EXERCISE INSTRUCTIONS → Return all the lines below in which the string "image" appears.
START EXERCISE DATA
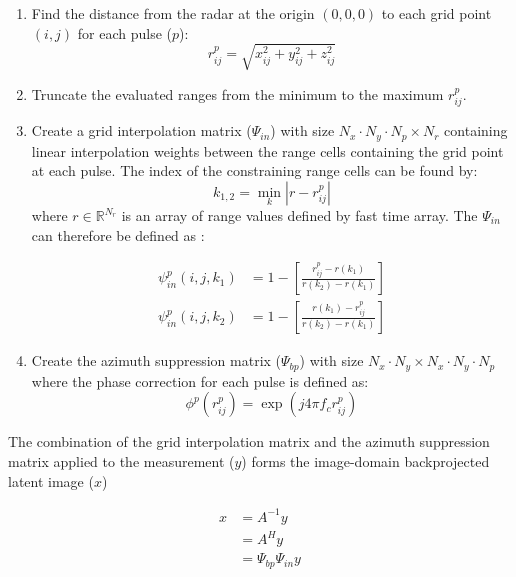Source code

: \documentclass[conference]{IEEEtran}
\begin{document}
\begin{enumerate}
    \item Find the distance from the radar at the origin $(0,0,0)$ to each grid point $(i,j)$ for each pulse ($p$): 
    \begin{equation}
        r_{ij}^{p} = \sqrt{x_{ij}^{2} + y_{ij}^{2} + z_{ij}^{2}}
    \end{equation}
    \item Truncate the evaluated ranges from the minimum to the maximum $r_{ij}^{p}$.
    \item Create a grid interpolation matrix ($\Psi_{in}$) with size $N_{x}\cdot N_{y} \cdot N_{p} \times N_{r}$ containing linear interpolation weights between the range cells containing the grid point at each pulse. The index of the constraining range cells can be found by:
    \begin{equation}
        k_{1,2} = \min_{k} |r - r_{ij}^{p}|
    \end{equation}
    \noindent where $r \in \mathbb{R}^{N_{r}}$ is an array of range values defined by fast time array. The $\Psi_{in}$ can therefore be defined as \cite{Focsa_2021}:
    
    \begin{equation}
        \begin{aligned}
            \psi_{in}^{p}(i,j,k_{1}) &= 1-\left[ \frac{r_{ij}^{p} - r(k_{1})}{r(k_{2}) - r(k_{1})} \right]\\
            \psi_{in}^{p}(i,j,k_{2}) &=1-\left[\frac{r(k_{1}) - r_{ij}^{p}}{r(k_{2}) - r(k_{1})} \right]
        \end{aligned}
    \end{equation}

    \item Create the azimuth suppression matrix ($\Psi_{bp}$) with size $N_{x} \cdot N_{y} \times N_{x} \cdot N_{y} \cdot N_{p}$ where the phase correction for each pulse is defined as:
    \begin{equation}
        \phi^{p}(r_{ij}^{p}) = \exp(j4\pi f_{c} r_{ij}^{p})
    \end{equation}
\end{enumerate}

The combination of the grid interpolation matrix and the azimuth suppression matrix applied to the measurement ($y$) forms the image-domain backprojected latent image ($x$)

\begin{equation}
    \begin{aligned}
        x &= A^{-1}y \\
         &= A^{H}y\\
         &= \Psi_{bp} \Psi_{in} y
    \end{aligned}
    \label{eq:Ah}
\end{equation}
\end{document}
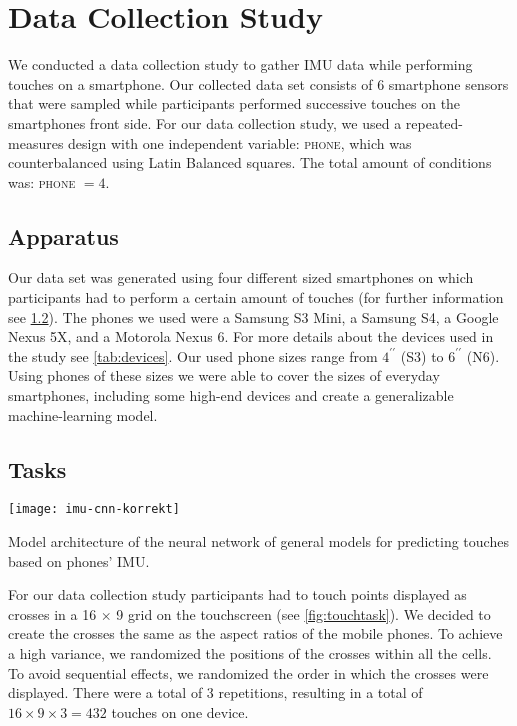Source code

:\section{Data Collection Study}
We conducted a data collection study to gather IMU data while performing touches on a smartphone.
Our collected data set consists of 6 smartphone sensors that were sampled while participants performed successive touches on the smartphones front side. 
For our data collection study, we used a repeated-measures design with one independent variable: \textsc{phone}, which was counterbalanced using Latin Balanced squares. 
The total amount of conditions was: \textsc{phone} $ = 4$.

\subsection{Apparatus}
Our data set was generated using four different sized smartphones on which participants had to perform a certain amount of touches (for further information see \cref{sec:tasks}).
The phones we used were a Samsung S3 Mini, a Samsung S4, a Google Nexus 5X, and a Motorola Nexus 6.
For more details about the devices used in the study see \cref{tab:devices}.
Our used phone sizes range from $ 4^{\prime\prime} $ (S3) to $ 6^{\prime\prime} $ (N6). 
Using phones of these sizes we were able to cover the sizes of everyday smartphones, including some high-end devices and create a generalizable machine-learning model.



\subsection{Tasks}
\label{sec:tasks}
\begin{marginfigure}
	\vspace{-3.5cm}
	\texttt{[image: imu-cnn-korrekt]}
	\caption[Model architecture]{Model architecture of the neural network of general models for predicting touches based on phones' IMU.}
	\label{fig:model_architecture}
\end{marginfigure}
For our data collection study participants had to touch points displayed as crosses in a 16 $ \times $ 9 grid on the touchscreen (see \cref{fig:touchtask}). 
We decided to create the crosses the same as the aspect ratios of the mobile phones.
To achieve a high variance, we randomized the positions of the crosses within all the cells.
To avoid sequential effects, we randomized the order in which the crosses were displayed.
There were a total of 3 repetitions, resulting in a total  of $ 16 \times 9 \times 3 = 432 $ touches on one device.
END EXERCISE DATA
OUTPUT BELOW →
The combination of the grid interpolation matrix and the azimuth suppression matrix applied to the measurement ($y$) forms the image-domain backprojected latent image ($x$)
	\texttt{[image: imu-cnn-korrekt]}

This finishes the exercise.